We present the first mini-batch kernel $k$-means algorithm. Our algorithm achieves an order of magnitude improvement in running time compared to the full batch algorithm, with only a minor negative effect on the quality of the solution. Specifically, a single iteration of our algorithm requires only $O(n(k+b))$ time, compared to $O(n^2)$ for the full batch kernel $k$-means, where $n$ is the size of the dataset and $b$ is the batch size.
We provide a theoretical analysis for our algorithm with an early stopping condition and show that if the batch is of size $\Omega((\gamma / \epsilon)^2\log (n\gamma/\epsilon))$, the algorithm must terminate within $O(\gamma^2/\epsilon)$ iterations with high probability, where $\gamma$ is the bound on the norm of points in the dataset in feature space, and $\epsilon$ is a threshold parameter for termination.
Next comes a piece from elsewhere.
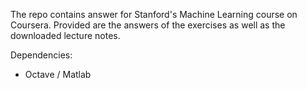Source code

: The repo contains answer for Stanford's Machine Learning course on Coursera. Provided are the answers of the exercises as well as the downloaded lecture notes.


Dependencies:
- Octave / Matlab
Our results hold for any reasonable initialization of centers. When the algorithm is initialized with the $k$-means++ initialization scheme, it achieves an approximation ratio of $O(\log k)$.
Many popular kernels are normalized (e.g., Gaussian, Laplacian), which implies $\gamma=1$. For these kernels, taking $\epsilon$ to be a constant and $b=\Theta(\log n)$, our algorithm terminates within $O(1)$ iterations where each iteration takes time $O(n(\log n+k))$.